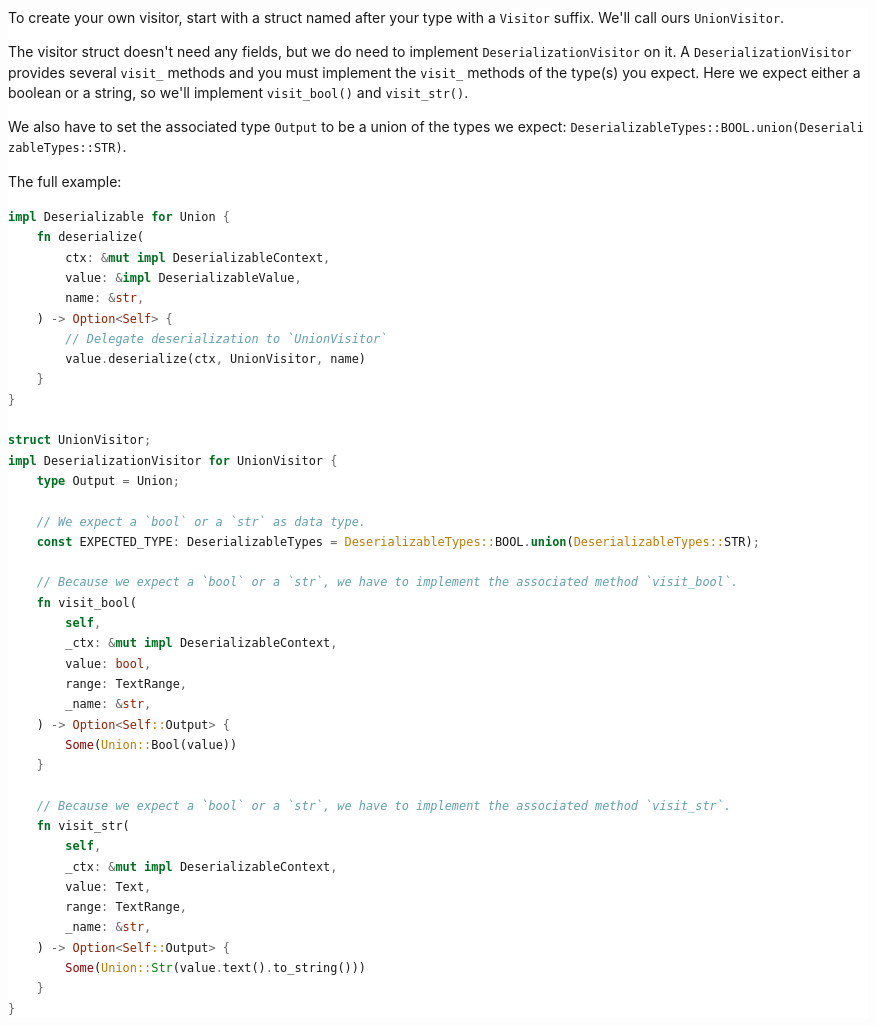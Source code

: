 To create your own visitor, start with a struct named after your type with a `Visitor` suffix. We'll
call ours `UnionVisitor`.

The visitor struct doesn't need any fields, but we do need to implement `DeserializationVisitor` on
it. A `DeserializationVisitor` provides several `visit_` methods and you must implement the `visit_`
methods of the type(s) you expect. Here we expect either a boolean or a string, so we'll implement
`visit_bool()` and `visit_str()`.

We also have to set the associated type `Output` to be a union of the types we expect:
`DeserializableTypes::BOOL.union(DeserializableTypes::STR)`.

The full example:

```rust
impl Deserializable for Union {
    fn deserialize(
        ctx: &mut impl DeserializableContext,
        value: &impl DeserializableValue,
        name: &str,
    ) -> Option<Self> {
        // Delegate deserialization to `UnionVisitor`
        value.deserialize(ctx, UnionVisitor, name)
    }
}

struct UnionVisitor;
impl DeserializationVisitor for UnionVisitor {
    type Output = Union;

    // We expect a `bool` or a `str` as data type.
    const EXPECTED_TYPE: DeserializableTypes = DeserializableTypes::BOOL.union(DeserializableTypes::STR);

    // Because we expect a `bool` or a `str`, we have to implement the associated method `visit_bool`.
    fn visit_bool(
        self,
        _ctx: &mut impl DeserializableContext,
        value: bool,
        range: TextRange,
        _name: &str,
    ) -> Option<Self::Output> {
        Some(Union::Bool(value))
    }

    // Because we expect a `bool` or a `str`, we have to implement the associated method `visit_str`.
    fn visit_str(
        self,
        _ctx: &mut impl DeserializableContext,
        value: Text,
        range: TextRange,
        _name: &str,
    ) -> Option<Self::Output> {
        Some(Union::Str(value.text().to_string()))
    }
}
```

· · ·

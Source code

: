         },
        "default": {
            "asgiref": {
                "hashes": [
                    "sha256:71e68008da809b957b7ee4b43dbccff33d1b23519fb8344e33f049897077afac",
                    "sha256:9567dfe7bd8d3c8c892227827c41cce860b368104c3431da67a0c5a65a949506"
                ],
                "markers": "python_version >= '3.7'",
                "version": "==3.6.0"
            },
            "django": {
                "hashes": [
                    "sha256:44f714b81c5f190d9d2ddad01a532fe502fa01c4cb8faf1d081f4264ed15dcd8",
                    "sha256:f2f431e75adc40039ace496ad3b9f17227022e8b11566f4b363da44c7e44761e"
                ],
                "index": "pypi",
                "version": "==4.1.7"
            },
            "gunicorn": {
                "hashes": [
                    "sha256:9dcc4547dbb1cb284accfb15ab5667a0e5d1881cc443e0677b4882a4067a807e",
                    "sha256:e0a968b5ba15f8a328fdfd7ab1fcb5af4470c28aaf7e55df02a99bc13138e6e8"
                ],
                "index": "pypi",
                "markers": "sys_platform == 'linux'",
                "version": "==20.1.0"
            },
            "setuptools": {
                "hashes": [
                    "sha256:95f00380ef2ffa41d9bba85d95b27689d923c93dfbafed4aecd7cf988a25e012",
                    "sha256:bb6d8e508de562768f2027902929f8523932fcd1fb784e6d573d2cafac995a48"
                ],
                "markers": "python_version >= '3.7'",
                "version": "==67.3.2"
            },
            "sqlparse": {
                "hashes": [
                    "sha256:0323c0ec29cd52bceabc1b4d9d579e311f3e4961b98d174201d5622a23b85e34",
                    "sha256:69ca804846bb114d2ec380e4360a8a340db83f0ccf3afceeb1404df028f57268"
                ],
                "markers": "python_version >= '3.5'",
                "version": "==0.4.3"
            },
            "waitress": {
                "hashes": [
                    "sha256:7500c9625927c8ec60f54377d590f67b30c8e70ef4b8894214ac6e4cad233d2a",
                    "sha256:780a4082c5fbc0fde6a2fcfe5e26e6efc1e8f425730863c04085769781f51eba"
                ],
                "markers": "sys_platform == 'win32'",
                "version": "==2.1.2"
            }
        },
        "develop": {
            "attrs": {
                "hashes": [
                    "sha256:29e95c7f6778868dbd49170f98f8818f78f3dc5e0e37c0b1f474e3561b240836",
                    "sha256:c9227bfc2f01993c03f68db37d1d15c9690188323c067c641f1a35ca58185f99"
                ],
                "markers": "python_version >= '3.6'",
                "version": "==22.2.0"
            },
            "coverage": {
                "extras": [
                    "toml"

· · ·

**WHAT IS BEING ASKED**
All lines that include the word "value" must be copied from the material above.

**EXPECTED OUTPUT**
        value: &impl DeserializableValue,
        value.deserialize(ctx, UnionVisitor, name)
        value: bool,
        Some(Union::Bool(value))
        value: Text,
        Some(Union::Str(value.text().to_string()))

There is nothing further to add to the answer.